A good director can take shit and mold something interesting out of it.

Scripts are literally just like guidelines for scenes of a story. It doesn't matter how good those guidelines are if you don't have someone capable to put it to film.

That's a good point. I always wondered how writers felt seeing their creations come to life, if it was me I would feel insanely protective over it. Also I would love to see two different directors handed the same script and have them each make a movie.

>A good director can take shit and mold something interesting out of it.

Let's hear some examples, I'm genuinely curious.

I think screenwriters receive their money with the realisation that the movie they envisioned is not the one that will be made. You'd lose your sense of ownership pretty fast. A lot of writers don't even visit the set.

Screenwriters have to accept that their work is 99% of the time modified. Scripts are like a house foundation, you build over them. If you are protective over your scripts, you'd have a much nicer time being a novelist.
Movie making is a collaborative process requiring countless compromises, if you're not a teamplayer you shouldn't be there doing this writing job to begin with.

But that's a shit metaphor.

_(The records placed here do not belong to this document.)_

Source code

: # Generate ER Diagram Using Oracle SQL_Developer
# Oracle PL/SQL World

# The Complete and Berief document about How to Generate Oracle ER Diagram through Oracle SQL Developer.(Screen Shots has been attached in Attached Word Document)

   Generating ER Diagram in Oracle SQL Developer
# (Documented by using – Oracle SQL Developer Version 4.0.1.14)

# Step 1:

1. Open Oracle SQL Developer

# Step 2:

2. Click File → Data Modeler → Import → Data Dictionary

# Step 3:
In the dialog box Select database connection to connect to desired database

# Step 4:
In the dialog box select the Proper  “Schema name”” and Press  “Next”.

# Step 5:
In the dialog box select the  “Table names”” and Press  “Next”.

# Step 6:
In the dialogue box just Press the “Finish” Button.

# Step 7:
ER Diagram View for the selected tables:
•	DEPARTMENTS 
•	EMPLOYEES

You don't the defining quality of you movie to be dependability.

Film is visual communication. That is the foundation of the industry. Those that think writing is more important lack a basic understanding of the industry.

...

Mostly writer, but a bad director can ruin anything.

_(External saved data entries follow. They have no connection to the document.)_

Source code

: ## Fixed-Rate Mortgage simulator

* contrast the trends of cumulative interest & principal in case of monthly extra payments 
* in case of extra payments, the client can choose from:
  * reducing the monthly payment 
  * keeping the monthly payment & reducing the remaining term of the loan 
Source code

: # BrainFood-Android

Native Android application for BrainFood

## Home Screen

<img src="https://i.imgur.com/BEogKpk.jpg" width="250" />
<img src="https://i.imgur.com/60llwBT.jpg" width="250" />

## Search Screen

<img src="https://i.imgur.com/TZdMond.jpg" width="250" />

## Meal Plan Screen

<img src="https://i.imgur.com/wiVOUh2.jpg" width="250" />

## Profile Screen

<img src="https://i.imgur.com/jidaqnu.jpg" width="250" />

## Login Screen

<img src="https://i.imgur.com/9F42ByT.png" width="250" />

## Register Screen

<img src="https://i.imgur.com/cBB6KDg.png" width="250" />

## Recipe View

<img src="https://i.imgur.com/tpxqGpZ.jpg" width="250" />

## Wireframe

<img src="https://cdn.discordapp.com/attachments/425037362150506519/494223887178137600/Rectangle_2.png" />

>A good director can't turn a bad script into a good movie.

retard

Go back to your capeshit general or whatever the fuck it is you people do.

DOP>Director

>A good director can't turn a bad script into a good movie.
Go back to Sup Forums. You clearly don't undertsand the medium.

bad narrative bad movie

Well done for confirming yourself as a plotfag retard.

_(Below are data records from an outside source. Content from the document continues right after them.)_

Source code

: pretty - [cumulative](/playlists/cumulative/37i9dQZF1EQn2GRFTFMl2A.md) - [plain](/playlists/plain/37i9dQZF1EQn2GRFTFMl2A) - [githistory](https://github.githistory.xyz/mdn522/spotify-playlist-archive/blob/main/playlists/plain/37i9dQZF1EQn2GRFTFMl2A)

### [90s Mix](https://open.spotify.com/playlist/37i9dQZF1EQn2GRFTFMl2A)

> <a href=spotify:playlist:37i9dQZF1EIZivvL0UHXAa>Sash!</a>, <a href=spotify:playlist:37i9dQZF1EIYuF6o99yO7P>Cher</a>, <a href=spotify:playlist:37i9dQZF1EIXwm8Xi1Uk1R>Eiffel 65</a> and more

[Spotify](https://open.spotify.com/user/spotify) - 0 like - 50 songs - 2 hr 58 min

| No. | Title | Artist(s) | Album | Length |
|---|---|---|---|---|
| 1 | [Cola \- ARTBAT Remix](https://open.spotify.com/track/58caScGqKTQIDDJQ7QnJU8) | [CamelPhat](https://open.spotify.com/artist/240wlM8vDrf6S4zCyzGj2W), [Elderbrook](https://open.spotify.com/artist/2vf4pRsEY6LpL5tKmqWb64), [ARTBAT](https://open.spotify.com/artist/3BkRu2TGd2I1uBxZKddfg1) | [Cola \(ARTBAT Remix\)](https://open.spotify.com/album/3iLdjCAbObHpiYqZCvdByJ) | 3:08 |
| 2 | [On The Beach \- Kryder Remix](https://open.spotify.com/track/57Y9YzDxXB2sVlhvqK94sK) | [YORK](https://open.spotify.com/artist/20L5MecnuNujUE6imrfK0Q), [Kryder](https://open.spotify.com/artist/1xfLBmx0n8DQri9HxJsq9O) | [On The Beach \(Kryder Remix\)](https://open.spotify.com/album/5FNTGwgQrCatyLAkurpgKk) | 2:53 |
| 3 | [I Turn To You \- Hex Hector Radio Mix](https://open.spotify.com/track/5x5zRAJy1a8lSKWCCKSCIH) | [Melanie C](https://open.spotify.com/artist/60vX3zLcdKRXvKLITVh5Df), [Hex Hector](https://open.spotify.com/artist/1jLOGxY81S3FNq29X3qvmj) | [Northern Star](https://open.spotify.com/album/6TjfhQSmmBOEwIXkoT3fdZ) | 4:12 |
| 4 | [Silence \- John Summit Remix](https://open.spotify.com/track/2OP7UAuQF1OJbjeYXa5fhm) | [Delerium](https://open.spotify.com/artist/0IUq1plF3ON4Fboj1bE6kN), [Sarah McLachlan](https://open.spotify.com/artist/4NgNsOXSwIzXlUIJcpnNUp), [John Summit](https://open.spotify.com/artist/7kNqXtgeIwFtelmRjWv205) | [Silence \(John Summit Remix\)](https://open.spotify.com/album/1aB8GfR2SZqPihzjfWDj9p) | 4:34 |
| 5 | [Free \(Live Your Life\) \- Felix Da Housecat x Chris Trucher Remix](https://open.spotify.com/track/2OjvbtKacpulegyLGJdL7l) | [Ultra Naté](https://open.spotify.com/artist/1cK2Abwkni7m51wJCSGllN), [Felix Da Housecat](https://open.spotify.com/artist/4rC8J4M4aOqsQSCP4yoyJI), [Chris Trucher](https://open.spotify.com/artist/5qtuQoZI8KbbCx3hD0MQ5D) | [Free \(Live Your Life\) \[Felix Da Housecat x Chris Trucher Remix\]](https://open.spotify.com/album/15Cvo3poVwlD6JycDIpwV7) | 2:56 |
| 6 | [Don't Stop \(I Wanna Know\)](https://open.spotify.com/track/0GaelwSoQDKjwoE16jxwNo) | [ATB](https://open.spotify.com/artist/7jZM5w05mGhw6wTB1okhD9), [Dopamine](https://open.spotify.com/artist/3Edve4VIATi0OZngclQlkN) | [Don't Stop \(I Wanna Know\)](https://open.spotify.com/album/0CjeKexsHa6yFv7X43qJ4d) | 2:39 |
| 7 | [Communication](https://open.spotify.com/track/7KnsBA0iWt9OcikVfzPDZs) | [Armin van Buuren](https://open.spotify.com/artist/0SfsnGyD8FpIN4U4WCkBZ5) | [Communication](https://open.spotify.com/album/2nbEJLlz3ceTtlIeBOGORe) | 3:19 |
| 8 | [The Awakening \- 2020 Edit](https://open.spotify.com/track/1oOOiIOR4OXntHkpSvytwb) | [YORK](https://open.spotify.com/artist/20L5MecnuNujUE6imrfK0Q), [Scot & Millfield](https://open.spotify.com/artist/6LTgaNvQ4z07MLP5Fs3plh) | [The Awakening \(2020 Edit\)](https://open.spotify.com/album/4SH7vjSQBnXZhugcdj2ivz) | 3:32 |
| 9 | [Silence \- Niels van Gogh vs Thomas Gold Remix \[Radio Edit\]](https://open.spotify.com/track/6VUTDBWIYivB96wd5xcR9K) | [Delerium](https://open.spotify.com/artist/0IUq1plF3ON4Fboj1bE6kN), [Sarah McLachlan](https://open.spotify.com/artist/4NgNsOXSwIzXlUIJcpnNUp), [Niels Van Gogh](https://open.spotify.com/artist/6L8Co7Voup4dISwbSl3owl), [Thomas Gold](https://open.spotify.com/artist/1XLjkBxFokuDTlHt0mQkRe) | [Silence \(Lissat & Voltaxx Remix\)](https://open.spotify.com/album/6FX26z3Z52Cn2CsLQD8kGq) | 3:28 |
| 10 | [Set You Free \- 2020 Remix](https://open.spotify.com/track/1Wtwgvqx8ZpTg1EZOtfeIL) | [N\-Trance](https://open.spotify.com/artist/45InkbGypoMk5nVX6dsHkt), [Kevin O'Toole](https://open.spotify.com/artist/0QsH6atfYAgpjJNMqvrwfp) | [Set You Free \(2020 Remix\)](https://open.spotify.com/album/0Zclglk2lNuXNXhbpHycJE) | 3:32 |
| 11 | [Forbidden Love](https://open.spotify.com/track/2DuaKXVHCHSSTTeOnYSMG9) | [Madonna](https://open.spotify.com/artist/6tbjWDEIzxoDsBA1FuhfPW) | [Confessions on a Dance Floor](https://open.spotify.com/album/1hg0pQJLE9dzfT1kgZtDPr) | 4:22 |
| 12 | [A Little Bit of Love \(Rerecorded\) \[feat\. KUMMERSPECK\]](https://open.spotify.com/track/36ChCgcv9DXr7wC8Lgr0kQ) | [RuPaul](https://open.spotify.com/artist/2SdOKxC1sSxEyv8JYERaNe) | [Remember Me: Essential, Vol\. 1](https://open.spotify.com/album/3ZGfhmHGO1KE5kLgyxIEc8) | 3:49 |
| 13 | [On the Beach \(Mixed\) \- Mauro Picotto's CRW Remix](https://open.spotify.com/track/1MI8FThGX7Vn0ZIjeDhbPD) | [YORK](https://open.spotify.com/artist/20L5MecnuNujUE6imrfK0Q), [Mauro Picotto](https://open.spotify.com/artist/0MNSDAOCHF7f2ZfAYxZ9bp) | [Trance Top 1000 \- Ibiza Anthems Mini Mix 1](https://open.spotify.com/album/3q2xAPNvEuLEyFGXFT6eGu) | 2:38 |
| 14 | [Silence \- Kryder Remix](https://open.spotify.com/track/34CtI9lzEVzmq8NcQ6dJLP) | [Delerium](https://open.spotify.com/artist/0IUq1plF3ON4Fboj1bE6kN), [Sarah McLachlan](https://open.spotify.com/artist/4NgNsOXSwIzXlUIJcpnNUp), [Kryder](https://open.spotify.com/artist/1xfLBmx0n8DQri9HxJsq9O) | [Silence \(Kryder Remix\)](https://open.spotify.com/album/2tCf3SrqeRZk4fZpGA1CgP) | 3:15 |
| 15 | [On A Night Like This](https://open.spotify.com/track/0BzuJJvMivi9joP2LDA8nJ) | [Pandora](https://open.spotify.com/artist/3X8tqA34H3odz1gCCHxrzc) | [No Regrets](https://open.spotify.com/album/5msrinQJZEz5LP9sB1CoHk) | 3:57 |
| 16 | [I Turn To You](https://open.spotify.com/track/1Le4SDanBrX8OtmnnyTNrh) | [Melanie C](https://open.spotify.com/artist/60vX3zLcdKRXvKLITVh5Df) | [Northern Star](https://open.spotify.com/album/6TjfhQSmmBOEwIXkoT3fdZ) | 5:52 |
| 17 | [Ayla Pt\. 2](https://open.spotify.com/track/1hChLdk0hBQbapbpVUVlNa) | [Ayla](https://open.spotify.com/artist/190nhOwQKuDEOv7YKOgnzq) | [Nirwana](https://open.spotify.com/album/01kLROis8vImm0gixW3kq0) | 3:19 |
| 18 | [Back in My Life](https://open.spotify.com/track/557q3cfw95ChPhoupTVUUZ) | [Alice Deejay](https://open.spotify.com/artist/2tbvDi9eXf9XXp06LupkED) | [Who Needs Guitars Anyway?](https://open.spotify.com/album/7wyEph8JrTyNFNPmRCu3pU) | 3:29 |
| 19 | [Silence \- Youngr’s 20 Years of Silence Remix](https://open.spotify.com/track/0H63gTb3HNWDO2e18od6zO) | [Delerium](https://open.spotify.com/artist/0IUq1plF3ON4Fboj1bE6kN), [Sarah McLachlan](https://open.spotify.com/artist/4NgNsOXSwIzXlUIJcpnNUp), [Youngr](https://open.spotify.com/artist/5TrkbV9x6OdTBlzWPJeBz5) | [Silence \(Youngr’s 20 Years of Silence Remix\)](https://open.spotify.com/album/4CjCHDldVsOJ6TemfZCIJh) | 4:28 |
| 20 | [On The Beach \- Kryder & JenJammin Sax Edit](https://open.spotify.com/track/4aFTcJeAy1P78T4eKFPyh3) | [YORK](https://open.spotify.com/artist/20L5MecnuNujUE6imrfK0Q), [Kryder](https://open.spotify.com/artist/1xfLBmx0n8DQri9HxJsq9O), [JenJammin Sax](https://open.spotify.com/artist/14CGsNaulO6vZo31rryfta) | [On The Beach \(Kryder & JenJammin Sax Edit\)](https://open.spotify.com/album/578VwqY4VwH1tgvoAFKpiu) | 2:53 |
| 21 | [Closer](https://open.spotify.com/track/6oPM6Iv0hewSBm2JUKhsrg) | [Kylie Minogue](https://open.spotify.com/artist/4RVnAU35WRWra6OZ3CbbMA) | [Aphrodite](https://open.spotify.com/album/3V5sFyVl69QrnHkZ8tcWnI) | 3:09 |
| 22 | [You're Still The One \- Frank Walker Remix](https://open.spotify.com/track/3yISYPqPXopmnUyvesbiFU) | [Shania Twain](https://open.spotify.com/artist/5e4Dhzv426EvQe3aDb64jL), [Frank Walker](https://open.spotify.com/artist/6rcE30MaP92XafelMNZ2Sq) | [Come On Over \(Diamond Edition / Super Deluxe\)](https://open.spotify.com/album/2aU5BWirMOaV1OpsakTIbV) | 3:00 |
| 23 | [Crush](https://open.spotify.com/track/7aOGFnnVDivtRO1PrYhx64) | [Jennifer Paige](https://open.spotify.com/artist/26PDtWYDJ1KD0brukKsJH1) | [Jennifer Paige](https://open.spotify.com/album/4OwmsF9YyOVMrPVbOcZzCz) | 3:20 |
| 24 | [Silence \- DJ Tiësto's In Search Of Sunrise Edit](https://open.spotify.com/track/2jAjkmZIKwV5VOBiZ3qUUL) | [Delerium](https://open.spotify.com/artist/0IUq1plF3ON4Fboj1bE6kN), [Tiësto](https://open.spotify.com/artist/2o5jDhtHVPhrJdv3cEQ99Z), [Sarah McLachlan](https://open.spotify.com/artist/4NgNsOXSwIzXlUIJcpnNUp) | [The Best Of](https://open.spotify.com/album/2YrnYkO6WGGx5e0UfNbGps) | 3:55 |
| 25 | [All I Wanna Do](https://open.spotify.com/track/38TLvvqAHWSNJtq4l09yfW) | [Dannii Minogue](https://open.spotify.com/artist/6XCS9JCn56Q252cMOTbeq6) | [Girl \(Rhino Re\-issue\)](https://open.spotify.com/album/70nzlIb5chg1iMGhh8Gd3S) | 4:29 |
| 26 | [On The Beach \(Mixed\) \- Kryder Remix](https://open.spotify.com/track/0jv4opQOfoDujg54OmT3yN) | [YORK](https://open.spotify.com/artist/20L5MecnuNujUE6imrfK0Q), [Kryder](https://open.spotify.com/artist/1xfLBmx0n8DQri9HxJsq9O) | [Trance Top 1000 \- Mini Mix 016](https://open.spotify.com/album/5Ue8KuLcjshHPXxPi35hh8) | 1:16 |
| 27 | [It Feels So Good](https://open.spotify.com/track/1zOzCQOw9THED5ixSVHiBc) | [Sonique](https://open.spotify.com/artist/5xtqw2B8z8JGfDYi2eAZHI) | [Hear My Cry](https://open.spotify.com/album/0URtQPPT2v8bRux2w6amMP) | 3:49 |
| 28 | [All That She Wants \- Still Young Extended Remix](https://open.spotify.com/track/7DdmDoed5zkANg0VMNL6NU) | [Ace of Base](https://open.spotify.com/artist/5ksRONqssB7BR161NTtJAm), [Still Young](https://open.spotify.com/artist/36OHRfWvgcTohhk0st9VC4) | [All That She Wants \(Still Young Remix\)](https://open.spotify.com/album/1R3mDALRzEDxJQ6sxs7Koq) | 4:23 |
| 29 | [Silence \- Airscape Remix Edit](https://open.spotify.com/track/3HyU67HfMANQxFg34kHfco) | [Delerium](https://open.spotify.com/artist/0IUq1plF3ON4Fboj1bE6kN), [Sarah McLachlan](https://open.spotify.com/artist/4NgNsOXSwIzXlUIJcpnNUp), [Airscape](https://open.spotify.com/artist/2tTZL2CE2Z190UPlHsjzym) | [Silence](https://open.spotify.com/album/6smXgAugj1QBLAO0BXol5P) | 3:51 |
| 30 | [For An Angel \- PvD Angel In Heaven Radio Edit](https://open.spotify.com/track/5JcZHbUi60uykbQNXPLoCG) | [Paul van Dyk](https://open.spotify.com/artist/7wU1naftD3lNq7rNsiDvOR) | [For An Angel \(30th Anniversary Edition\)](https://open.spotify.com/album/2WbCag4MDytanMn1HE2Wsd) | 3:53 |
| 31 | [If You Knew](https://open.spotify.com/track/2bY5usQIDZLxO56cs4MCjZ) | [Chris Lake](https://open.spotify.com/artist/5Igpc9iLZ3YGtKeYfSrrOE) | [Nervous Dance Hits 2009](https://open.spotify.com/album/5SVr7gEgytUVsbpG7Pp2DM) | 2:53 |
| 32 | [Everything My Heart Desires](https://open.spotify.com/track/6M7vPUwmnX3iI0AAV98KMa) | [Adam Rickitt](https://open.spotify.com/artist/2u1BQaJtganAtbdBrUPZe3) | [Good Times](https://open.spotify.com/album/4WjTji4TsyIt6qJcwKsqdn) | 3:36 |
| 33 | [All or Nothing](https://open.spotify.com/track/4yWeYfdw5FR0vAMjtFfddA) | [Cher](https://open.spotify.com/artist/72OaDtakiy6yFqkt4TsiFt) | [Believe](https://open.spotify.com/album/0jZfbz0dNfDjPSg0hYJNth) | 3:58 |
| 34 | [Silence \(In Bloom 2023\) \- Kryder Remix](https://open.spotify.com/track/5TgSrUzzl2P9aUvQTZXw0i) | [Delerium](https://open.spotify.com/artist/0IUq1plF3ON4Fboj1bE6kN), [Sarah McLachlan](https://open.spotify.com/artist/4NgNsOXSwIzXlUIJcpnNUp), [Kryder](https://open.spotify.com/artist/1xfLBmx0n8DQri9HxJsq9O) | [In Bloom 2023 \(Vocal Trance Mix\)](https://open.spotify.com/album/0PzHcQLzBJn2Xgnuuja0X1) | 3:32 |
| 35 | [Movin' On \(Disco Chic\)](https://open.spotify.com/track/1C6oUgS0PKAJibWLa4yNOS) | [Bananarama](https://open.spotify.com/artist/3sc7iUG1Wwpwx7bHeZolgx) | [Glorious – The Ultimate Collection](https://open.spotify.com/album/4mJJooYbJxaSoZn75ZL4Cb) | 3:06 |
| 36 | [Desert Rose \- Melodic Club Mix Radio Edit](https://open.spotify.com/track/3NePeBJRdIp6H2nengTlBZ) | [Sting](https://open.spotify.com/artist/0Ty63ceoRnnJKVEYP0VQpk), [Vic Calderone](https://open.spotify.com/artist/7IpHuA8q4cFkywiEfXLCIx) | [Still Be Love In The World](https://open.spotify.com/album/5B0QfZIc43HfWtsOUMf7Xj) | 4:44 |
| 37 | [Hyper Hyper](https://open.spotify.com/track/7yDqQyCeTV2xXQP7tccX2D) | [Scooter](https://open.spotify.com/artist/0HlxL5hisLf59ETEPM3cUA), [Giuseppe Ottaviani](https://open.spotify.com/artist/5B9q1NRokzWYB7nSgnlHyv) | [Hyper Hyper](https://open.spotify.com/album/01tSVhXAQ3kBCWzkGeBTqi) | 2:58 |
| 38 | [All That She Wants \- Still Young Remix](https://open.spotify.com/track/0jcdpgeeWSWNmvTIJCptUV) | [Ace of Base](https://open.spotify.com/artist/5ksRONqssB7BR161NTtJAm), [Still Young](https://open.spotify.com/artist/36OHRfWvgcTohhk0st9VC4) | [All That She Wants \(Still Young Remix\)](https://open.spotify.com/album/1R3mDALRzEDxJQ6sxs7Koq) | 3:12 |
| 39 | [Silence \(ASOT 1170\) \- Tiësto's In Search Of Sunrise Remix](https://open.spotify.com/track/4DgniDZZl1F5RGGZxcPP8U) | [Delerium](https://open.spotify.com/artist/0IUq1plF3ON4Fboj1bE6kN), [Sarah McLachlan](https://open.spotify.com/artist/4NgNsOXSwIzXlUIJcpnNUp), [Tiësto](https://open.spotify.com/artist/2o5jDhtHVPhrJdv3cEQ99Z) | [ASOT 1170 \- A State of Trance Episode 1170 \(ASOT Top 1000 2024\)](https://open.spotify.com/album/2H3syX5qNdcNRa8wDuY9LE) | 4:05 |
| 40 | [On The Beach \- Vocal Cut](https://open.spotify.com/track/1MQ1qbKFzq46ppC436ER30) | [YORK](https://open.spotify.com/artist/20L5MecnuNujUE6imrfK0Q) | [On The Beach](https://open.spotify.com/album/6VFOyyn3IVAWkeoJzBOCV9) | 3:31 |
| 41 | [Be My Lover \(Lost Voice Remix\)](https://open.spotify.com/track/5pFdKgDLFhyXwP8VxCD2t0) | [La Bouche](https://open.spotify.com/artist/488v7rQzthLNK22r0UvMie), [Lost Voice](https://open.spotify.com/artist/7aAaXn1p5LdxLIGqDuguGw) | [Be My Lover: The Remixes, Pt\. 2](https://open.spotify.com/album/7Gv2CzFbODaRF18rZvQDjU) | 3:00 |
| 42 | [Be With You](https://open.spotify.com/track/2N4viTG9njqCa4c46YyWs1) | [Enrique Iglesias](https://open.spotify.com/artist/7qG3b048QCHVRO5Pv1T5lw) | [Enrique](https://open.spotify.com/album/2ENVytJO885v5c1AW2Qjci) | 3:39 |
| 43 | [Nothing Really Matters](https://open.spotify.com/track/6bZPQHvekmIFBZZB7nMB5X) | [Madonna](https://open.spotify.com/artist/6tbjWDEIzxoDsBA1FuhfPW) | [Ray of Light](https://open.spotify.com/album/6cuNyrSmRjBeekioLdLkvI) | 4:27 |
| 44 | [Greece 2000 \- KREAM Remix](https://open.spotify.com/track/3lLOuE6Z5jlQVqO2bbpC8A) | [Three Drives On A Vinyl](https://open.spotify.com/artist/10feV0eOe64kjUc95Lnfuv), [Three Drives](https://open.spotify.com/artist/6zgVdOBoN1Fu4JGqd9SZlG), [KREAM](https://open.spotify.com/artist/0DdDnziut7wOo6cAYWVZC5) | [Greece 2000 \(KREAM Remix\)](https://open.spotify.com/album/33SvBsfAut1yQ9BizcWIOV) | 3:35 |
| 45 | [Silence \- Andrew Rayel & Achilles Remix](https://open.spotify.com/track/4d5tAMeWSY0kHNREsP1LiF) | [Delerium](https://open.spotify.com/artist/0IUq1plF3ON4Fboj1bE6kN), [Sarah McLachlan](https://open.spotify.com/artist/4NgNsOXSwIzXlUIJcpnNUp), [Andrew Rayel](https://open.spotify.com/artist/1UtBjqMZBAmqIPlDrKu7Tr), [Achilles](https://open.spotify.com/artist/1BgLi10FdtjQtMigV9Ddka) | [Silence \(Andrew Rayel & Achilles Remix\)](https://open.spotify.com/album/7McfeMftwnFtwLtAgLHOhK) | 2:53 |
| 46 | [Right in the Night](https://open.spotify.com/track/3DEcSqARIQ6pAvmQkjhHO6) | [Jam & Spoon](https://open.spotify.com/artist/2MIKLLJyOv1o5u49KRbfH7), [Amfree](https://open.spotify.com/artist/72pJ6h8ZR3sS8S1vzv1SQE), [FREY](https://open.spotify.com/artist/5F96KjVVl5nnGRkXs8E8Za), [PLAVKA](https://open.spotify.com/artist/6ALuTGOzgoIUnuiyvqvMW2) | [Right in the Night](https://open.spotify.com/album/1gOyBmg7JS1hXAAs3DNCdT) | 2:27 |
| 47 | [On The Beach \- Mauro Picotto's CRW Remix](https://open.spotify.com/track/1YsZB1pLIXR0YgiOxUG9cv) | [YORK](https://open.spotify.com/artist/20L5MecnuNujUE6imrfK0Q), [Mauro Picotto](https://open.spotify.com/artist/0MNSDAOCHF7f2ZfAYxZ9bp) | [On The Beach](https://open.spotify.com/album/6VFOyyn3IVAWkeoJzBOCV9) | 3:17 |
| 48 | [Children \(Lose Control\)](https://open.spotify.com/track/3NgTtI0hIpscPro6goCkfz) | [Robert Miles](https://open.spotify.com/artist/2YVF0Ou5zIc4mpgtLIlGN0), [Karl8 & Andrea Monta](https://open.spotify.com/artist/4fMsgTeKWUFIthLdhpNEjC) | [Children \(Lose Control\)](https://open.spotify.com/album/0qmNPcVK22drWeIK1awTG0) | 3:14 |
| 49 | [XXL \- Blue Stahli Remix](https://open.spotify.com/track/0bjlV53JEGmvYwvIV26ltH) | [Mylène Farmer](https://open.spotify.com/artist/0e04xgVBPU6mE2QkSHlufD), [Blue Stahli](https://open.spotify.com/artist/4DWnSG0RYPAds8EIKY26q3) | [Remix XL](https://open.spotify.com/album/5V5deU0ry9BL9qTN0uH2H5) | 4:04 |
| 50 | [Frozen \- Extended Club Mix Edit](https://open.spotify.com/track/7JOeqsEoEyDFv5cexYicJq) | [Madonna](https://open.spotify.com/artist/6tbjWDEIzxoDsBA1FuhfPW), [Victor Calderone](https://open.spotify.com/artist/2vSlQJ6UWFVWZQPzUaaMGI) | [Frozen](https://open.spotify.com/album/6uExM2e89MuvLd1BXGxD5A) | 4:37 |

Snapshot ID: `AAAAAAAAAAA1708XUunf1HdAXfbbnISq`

A film with good narrative that's without interesting visual cues and ideas is boring.

It's like you don't understand the medium at all.

>A good director can't turn a bad script into a good movie
thats literally and utterly wrong.
And if you factor in the fact, that a director can turn a great script into shit flick, everybody should know that the director is more important. Only a layman would think otherwise

>Film is visual communication.

And what is being communicated? A story. The visuals should be built upon the story, not the other way around.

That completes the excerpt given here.